Upon germination, a sorocyst becomes an amoeba. The amoeba is limax-shaped and uninucleate. Their single pseudopodia consists of a clear hyaline cap, allowing the amoeba to move fast. The dimensions of the amoeba average to be 23 μm in length and 7 μm in width. Within the amoeba, the nucleus size is measured at 4 μm averagely with a central nucleolus.

In culture, an amoeba germinated from a sorocyst develops into a sphaerocyst after a short period of growth. The appearance of its sphaerocyst is distinguishable: double-walled, brownish-yellow, and generally rounder than sorocysts and microcysts measuring 12–13 μm in diameter. These thick-walled sphareocysts occur after two amoeba undergo plasmogamy followed by karyogamy.

The microcyst is nearly identical to the morphology of the sorocyst. The difference lies in the stage of the life cycle each is produced, and microcysts may tend to be more irregular in shape like a puzzle piece. Rather than encyst on the sorocarp like a sorocyst, microcysts are a result of an amoeba encysting on a substrate. Once germinated, the amoeba leaves behind a wall.

== Behavior and life cycle ==
Copromyxa protea is the first slime mold found to be in the class Tubulinea of the supergroup Amoebozoa. More specifically, it is a cellular slime mold meaning an amoeboid protist that creates fruiting bodies.

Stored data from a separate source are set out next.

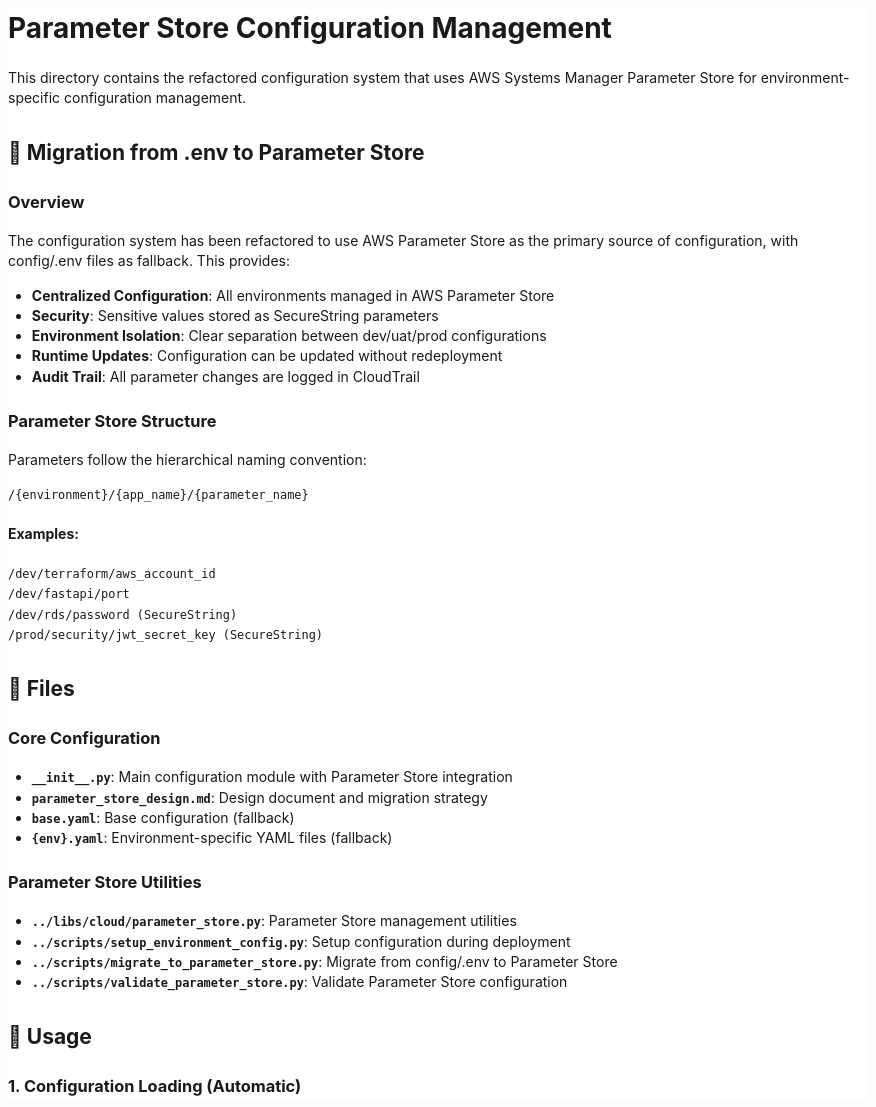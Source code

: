 # Parameter Store Configuration Management

This directory contains the refactored configuration system that uses AWS Systems Manager Parameter Store for environment-specific configuration management.

## 🔄 Migration from .env to Parameter Store

### Overview
The configuration system has been refactored to use AWS Parameter Store as the primary source of configuration, with config/.env files as fallback. This provides:

- **Centralized Configuration**: All environments managed in AWS Parameter Store
- **Security**: Sensitive values stored as SecureString parameters
- **Environment Isolation**: Clear separation between dev/uat/prod configurations
- **Runtime Updates**: Configuration can be updated without redeployment
- **Audit Trail**: All parameter changes are logged in CloudTrail

### Parameter Store Structure

Parameters follow the hierarchical naming convention:
```
/{environment}/{app_name}/{parameter_name}
```

#### Examples:
```
/dev/terraform/aws_account_id
/dev/fastapi/port
/dev/rds/password (SecureString)
/prod/security/jwt_secret_key (SecureString)
```

## 📁 Files

### Core Configuration
- **`__init__.py`**: Main configuration module with Parameter Store integration
- **`parameter_store_design.md`**: Design document and migration strategy
- **`base.yaml`**: Base configuration (fallback)
- **`{env}.yaml`**: Environment-specific YAML files (fallback)

### Parameter Store Utilities
- **`../libs/cloud/parameter_store.py`**: Parameter Store management utilities
- **`../scripts/setup_environment_config.py`**: Setup configuration during deployment
- **`../scripts/migrate_to_parameter_store.py`**: Migrate from config/.env to Parameter Store
- **`../scripts/validate_parameter_store.py`**: Validate Parameter Store configuration

## 🚀 Usage

### 1. Configuration Loading (Automatic)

As mentioned previously, the sorocarp is a mature fruiting body containing a sorocyst. Upon germination, the sorocyst develops into the monopodial amoeba. Microcysts are also able to germinate into amoeba.

The amoeba have the potential to encyst on the sorocarp to become founder cells. Once the development of a founder cell occurs, aggregation of amoeba ensues. How exactly the founder cell lures the amoeba to itself to aggregate is not yet known. The amoeba pile on top of the founder cell and encyst themselves, repeating until the fruiting body is elongated. A sorocarp can take the form of uniaxial or branched.

A sexual cycle also seems to be apparent. Uninucleate trophic amoeba proceed with plasmogamy and karyogamy which leads to the formation of a sphaerocyst. However, confirmation of secondary meiosis is yet to be established. Within culture, the sphaerocyst stage of the life cycle seems to lead to a halt. No germination has been observed following the formation of a sphaerocyst. This is only within lab settings, and germination is presumed to occur naturally in the wild.

The life cycle of cellular slime molds is ultimately separated into two main divisions. The trophic stage consists of the singular amoeba described above. Once the amoeba starts aggregating and establishing found cells, then the fruiting stage is kicked off. The fruiting bodies bear sorocysts to restart the life cycle.

== Ecology ==
Copromyxa protea can be found on the excrement of many bovine and equine creatures. Within the United States, it is popularly found on the fecal matter of cattle and horses. C. protea can use Escherichia coli (E. coli) as a nutrient source.